Literature DB >> 34341766

Bam-readcount -- rapid generation of basepair-resolution sequence metrics.

Ajay Khanna, David E Larson, Sridhar Nonavinkere Srivatsan, Matthew Mosior, Travis E Abbott, Susanna Kiwala, Timothy J Ley, Eric J Duncavage, Matthew J Walter, Jason R Walker, Obi L Griffith, Malachi Griffith, Christopher A Miller.

Abstract

Bam-readcount is a utility for generating low-level information about sequencing data at specific nucleotide positions. Originally designed to help filter genomic mutation calls, the metrics it outputs are useful as input for variant detection tools and for resolving ambiguity between variant callers . In addition, it has found broad applicability in diverse fields including tumor evolution, single-cell genomics, climate change ecology, and tracking community spread of SARS-CoV-2. Here we report on the release of version 1.0 of this tool, which adds CRAM support, among other improvements. It is released under a permissive MIT license and available at https://github.com/genome/bam-readcount.

Entities: Chemical Disease Gene Species

Year: 2021 PMID： 34341766 PMCID： PMC8328062

Source DB: PubMed Journal: ArXiv ISSN： 2331-8422

Introduction

Though many tools exist that can call simple genotypes from sequence data, there is frequently a need for rapid and comprehensive reporting of sequencing metrics at specific genomic locations. The bam-readcount tool reports 15 metrics chosen specifically because they are known to be associated with the quality of sequence reads and individual base calls. These include summarized mapping and base qualities, strandedness information, mismatch counts, and position within the reads. This information can be useful in a large number of contexts, with one frequent application being variant filtering and ensemble variant calling situations where consistent, tool-agnostic metrics are useful[2,7,8].

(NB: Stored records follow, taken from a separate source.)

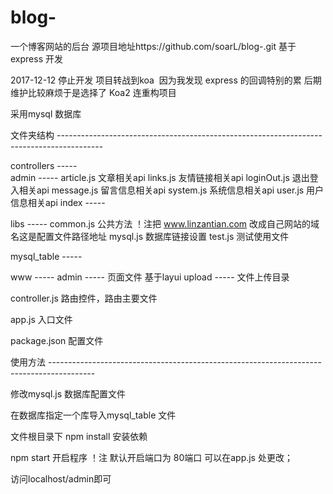 # blog-
一个博客网站的后台
源项目地址https://github.com/soarL/blog-.git 基于express 开发

2017-12-12
停止开发 项目转战到koa  因为我发现 express 的回调特别的累 后期维护比较麻烦于是选择了 Koa2 连重构项目 

采用mysql 数据库

文件夹结构 -----------------------------------------------------------------------------------------

controllers    -----  
					admin -----
						article.js    文章相关api
						links.js      友情链接相关api
						loginOut.js   退出登入相关api
						message.js    留言信息相关api
						system.js     系统信息相关api
						user.js       用户信息相关api
					index -----

libs           -----
					common.js  		  公共方法 ！注把 www.linzantian.com 改成自己网站的域名这是配置文件路径地址
					mysql.js          数据库链接设置
					test.js           测试使用文件

mysql_table    -----

www            -----
					admin  -----  页面文件 基于layui
					upload -----  文件上传目录

controller.js  路由控件，路由主要文件

app.js         入口文件

package.json   配置文件


使用方法  -----------------------------------------------------------------------------------------

修改mysql.js 数据库配置文件

在数据库指定一个库导入mysql_table 文件

文件根目录下 npm install 安装依赖

npm start 开启程序 ！注 默认开启端口为 80端口 可以在app.js 处更改；

访问localhost/admin即可


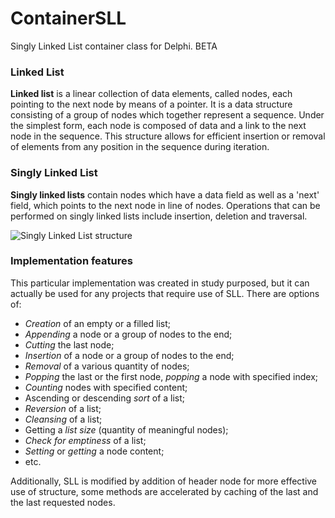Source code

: # ContainerSLL
Singly Linked List container class for Delphi. BETA

### Linked List
**Linked list** is a linear collection of data elements, called nodes, each pointing to the next node by means of a pointer. It is a data structure consisting of a group of nodes which together represent a sequence. Under the simplest form, each node is composed of data and a link to the next node in the sequence. This structure allows for efficient insertion or removal of elements from any position in the sequence during iteration.

### Singly Linked List
**Singly linked lists** contain nodes which have a data field as well as a 'next' field, which points to the next node in line of nodes. Operations that can be performed on singly linked lists include insertion, deletion and traversal.

![Singly Linked List structure](https://upload.wikimedia.org/wikipedia/commons/thumb/6/6d/Singly-linked-list.svg/408px-Singly-linked-list.svg.png)

### Implementation features
This particular implementation was created in study purposed, but it can actually be used for any projects that require use of SLL.
There are options of:
* _Creation_ of an empty or a filled list;
* _Appending_ a node or a group of nodes to the end;
* _Cutting_ the last node;
* _Insertion_ of a node or a group of nodes to the end;
* _Removal_ of a various quantity of nodes;
* _Popping_ the last or the first node, _popping_ a node with specified index;
* _Counting_ nodes with specified content;
* Ascending or descending _sort_ of a list;
* _Reversion_ of a list;
* _Cleansing_ of a list;
* Getting a _list size_ (quantity of meaningful nodes);
* _Check for emptiness_ of a list;
* _Setting_ or _getting_ a node content;
* etc.

Additionally, SLL is modified by addition of header node for more effective use of structure,
some methods are accelerated by caching of the last and the last requested nodes.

Implementation and results

The ongoing adoption of compressed data formats has necessitated additions to the code, and the version 1.0 release that we report on here utilizes an updated version of HTSlib to support rapid CRAM file access[9]. This has also improved performance, and bam-readcount can report on 100,000 randomly selected sites from a 30x whole-genome sequencing (WGS) BAM in around 5 minutes[10]. It’s performance scales nearly linearly with the number of genomic sites queried and average sequencing depth (Figure 1). Querying the same 100,000 sites from a BAM with 300x WGS takes 48 minutes, roughly 10x as long.

Figure 1:

Performance of bam-readcount when querying randomly selected genomic positions from BAMs (left) or corresponding CRAMs (right) of varying sequencing depth. Colors correspond to average sequencing depth of the downsampled BAM/CRAM file.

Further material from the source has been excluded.